* [RECORDS FOR PROCESSING]:
* * * *

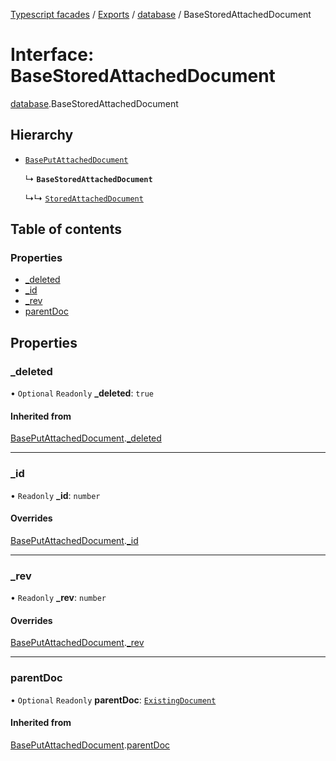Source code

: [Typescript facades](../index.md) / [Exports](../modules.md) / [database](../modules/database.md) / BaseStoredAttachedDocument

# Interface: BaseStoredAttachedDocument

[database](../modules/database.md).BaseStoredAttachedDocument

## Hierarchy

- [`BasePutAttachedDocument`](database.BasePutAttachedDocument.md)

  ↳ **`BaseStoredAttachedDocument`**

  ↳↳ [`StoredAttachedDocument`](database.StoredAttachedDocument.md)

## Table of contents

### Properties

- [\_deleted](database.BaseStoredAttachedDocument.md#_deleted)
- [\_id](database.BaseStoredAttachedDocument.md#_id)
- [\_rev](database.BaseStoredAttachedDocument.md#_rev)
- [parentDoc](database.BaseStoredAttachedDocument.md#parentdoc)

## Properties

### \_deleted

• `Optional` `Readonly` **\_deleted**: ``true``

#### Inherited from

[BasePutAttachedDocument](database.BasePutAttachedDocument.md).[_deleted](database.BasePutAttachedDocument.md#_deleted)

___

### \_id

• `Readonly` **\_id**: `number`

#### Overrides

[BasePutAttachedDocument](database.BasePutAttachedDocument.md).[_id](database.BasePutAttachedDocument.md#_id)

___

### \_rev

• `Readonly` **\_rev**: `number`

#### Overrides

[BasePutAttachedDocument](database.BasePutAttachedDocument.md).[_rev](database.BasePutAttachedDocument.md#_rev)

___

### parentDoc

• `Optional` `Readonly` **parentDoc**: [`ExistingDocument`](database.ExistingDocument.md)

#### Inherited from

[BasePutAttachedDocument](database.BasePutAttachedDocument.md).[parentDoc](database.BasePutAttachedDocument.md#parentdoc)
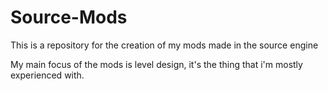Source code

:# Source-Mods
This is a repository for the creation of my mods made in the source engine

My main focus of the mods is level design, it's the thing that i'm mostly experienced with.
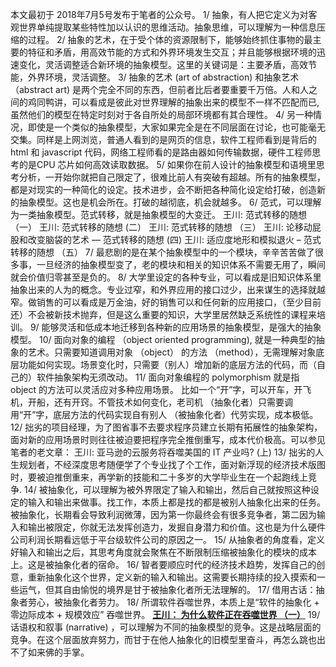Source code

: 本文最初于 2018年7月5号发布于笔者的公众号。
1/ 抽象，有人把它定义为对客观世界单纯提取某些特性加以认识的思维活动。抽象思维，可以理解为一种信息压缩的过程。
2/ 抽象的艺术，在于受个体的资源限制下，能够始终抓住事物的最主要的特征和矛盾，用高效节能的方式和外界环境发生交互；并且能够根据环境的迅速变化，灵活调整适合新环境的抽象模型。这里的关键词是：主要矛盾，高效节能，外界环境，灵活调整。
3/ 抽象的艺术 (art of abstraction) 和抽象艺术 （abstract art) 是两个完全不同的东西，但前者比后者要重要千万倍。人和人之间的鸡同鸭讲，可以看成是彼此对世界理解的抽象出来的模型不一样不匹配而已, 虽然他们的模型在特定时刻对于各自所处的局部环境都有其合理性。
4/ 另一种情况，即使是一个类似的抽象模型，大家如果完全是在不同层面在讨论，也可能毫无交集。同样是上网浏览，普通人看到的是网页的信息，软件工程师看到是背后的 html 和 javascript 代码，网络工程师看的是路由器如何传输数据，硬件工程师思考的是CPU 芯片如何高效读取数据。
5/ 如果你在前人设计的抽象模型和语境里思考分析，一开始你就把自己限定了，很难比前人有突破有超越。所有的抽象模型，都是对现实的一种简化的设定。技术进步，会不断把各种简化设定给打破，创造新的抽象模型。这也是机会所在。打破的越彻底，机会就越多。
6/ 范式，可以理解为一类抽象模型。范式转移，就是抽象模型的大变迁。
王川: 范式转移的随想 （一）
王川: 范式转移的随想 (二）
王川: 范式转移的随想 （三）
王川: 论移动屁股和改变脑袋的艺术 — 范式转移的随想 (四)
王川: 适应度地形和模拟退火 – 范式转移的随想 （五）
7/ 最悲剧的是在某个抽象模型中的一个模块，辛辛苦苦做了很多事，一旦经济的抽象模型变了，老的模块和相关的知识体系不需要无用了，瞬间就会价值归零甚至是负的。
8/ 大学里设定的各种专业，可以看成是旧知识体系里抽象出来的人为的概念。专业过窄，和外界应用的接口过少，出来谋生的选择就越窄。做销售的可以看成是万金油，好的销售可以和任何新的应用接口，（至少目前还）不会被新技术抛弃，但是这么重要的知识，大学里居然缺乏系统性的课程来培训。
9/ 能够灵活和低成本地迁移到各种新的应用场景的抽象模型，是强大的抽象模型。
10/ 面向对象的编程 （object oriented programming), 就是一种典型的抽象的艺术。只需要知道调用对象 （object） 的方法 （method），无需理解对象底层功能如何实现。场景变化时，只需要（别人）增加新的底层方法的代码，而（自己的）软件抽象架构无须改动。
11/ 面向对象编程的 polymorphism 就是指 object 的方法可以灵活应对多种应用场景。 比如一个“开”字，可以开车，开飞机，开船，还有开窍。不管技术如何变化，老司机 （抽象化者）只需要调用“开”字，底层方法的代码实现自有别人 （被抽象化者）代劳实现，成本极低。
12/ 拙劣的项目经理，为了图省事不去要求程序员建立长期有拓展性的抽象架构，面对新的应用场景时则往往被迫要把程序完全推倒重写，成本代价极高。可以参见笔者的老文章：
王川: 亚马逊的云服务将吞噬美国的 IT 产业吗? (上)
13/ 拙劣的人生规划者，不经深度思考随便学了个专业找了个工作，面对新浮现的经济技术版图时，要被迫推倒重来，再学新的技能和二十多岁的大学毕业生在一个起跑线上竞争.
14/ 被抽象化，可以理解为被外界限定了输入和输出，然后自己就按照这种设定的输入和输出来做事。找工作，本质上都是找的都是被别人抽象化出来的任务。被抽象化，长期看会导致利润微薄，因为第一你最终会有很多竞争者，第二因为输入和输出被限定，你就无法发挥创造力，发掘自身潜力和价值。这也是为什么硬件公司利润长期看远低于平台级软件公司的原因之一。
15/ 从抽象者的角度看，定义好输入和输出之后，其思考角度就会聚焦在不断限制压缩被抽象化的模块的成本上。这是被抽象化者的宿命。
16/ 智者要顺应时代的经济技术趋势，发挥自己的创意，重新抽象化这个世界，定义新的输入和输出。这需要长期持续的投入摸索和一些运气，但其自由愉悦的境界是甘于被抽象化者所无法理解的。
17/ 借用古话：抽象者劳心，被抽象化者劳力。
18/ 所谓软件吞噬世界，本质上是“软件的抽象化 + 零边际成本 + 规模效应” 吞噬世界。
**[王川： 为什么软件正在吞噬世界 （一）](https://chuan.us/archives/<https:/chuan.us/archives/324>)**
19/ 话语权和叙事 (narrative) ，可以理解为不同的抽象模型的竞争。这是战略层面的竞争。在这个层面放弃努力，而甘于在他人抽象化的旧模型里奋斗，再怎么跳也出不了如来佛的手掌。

* * * *

* [ASSIGNMENT]:
For this exercise, output the records exactly but omit their pictures.

* [WRITTEN RESPONSE]:
Source code

: [Typescript facades](../index.md) / [Exports](../modules.md) / [database](../modules/database.md) / BaseStoredAttachedDocument

# Interface: BaseStoredAttachedDocument

[database](../modules/database.md).BaseStoredAttachedDocument

## Hierarchy

- [`BasePutAttachedDocument`](database.BasePutAttachedDocument.md)

  ↳ **`BaseStoredAttachedDocument`**

  ↳↳ [`StoredAttachedDocument`](database.StoredAttachedDocument.md)

## Table of contents

### Properties

- [\_deleted](database.BaseStoredAttachedDocument.md#_deleted)
- [\_id](database.BaseStoredAttachedDocument.md#_id)
- [\_rev](database.BaseStoredAttachedDocument.md#_rev)
- [parentDoc](database.BaseStoredAttachedDocument.md#parentdoc)

## Properties

### \_deleted

• `Optional` `Readonly` **\_deleted**: ``true``

#### Inherited from

[BasePutAttachedDocument](database.BasePutAttachedDocument.md).[_deleted](database.BasePutAttachedDocument.md#_deleted)

___

### \_id

• `Readonly` **\_id**: `number`

#### Overrides

[BasePutAttachedDocument](database.BasePutAttachedDocument.md).[_id](database.BasePutAttachedDocument.md#_id)

___

### \_rev

• `Readonly` **\_rev**: `number`

#### Overrides

[BasePutAttachedDocument](database.BasePutAttachedDocument.md).[_rev](database.BasePutAttachedDocument.md#_rev)

___

### parentDoc

• `Optional` `Readonly` **parentDoc**: [`ExistingDocument`](database.ExistingDocument.md)

#### Inherited from

[BasePutAttachedDocument](database.BasePutAttachedDocument.md).[parentDoc](database.BasePutAttachedDocument.md#parentdoc)
Source code

:# Source-Mods
This is a repository for the creation of my mods made in the source engine

My main focus of the mods is level design, it's the thing that i'm mostly experienced with.
Source code

: 本文最初于 2018年7月5号发布于笔者的公众号。
1/ 抽象，有人把它定义为对客观世界单纯提取某些特性加以认识的思维活动。抽象思维，可以理解为一种信息压缩的过程。
2/ 抽象的艺术，在于受个体的资源限制下，能够始终抓住事物的最主要的特征和矛盾，用高效节能的方式和外界环境发生交互；并且能够根据环境的迅速变化，灵活调整适合新环境的抽象模型。这里的关键词是：主要矛盾，高效节能，外界环境，灵活调整。
3/ 抽象的艺术 (art of abstraction) 和抽象艺术 （abstract art) 是两个完全不同的东西，但前者比后者要重要千万倍。人和人之间的鸡同鸭讲，可以看成是彼此对世界理解的抽象出来的模型不一样不匹配而已, 虽然他们的模型在特定时刻对于各自所处的局部环境都有其合理性。
4/ 另一种情况，即使是一个类似的抽象模型，大家如果完全是在不同层面在讨论，也可能毫无交集。同样是上网浏览，普通人看到的是网页的信息，软件工程师看到是背后的 html 和 javascript 代码，网络工程师看的是路由器如何传输数据，硬件工程师思考的是CPU 芯片如何高效读取数据。
5/ 如果你在前人设计的抽象模型和语境里思考分析，一开始你就把自己限定了，很难比前人有突破有超越。所有的抽象模型，都是对现实的一种简化的设定。技术进步，会不断把各种简化设定给打破，创造新的抽象模型。这也是机会所在。打破的越彻底，机会就越多。
6/ 范式，可以理解为一类抽象模型。范式转移，就是抽象模型的大变迁。
王川: 范式转移的随想 （一）
王川: 范式转移的随想 (二）
王川: 范式转移的随想 （三）
王川: 论移动屁股和改变脑袋的艺术 — 范式转移的随想 (四)
王川: 适应度地形和模拟退火 – 范式转移的随想 （五）
7/ 最悲剧的是在某个抽象模型中的一个模块，辛辛苦苦做了很多事，一旦经济的抽象模型变了，老的模块和相关的知识体系不需要无用了，瞬间就会价值归零甚至是负的。
8/ 大学里设定的各种专业，可以看成是旧知识体系里抽象出来的人为的概念。专业过窄，和外界应用的接口过少，出来谋生的选择就越窄。做销售的可以看成是万金油，好的销售可以和任何新的应用接口，（至少目前还）不会被新技术抛弃，但是这么重要的知识，大学里居然缺乏系统性的课程来培训。
9/ 能够灵活和低成本地迁移到各种新的应用场景的抽象模型，是强大的抽象模型。
10/ 面向对象的编程 （object oriented programming), 就是一种典型的抽象的艺术。只需要知道调用对象 （object） 的方法 （method），无需理解对象底层功能如何实现。场景变化时，只需要（别人）增加新的底层方法的代码，而（自己的）软件抽象架构无须改动。
11/ 面向对象编程的 polymorphism 就是指 object 的方法可以灵活应对多种应用场景。 比如一个“开”字，可以开车，开飞机，开船，还有开窍。不管技术如何变化，老司机 （抽象化者）只需要调用“开”字，底层方法的代码实现自有别人 （被抽象化者）代劳实现，成本极低。
12/ 拙劣的项目经理，为了图省事不去要求程序员建立长期有拓展性的抽象架构，面对新的应用场景时则往往被迫要把程序完全推倒重写，成本代价极高。可以参见笔者的老文章：
王川: 亚马逊的云服务将吞噬美国的 IT 产业吗? (上)
13/ 拙劣的人生规划者，不经深度思考随便学了个专业找了个工作，面对新浮现的经济技术版图时，要被迫推倒重来，再学新的技能和二十多岁的大学毕业生在一个起跑线上竞争.
14/ 被抽象化，可以理解为被外界限定了输入和输出，然后自己就按照这种设定的输入和输出来做事。找工作，本质上都是找的都是被别人抽象化出来的任务。被抽象化，长期看会导致利润微薄，因为第一你最终会有很多竞争者，第二因为输入和输出被限定，你就无法发挥创造力，发掘自身潜力和价值。这也是为什么硬件公司利润长期看远低于平台级软件公司的原因之一。
15/ 从抽象者的角度看，定义好输入和输出之后，其思考角度就会聚焦在不断限制压缩被抽象化的模块的成本上。这是被抽象化者的宿命。
16/ 智者要顺应时代的经济技术趋势，发挥自己的创意，重新抽象化这个世界，定义新的输入和输出。这需要长期持续的投入摸索和一些运气，但其自由愉悦的境界是甘于被抽象化者所无法理解的。
17/ 借用古话：抽象者劳心，被抽象化者劳力。
18/ 所谓软件吞噬世界，本质上是“软件的抽象化 + 零边际成本 + 规模效应” 吞噬世界。
**[王川： 为什么软件正在吞噬世界 （一）](https://chuan.us/archives/<https:/chuan.us/archives/324>)**
19/ 话语权和叙事 (narrative) ，可以理解为不同的抽象模型的竞争。这是战略层面的竞争。在这个层面放弃努力，而甘于在他人抽象化的旧模型里奋斗，再怎么跳也出不了如来佛的手掌。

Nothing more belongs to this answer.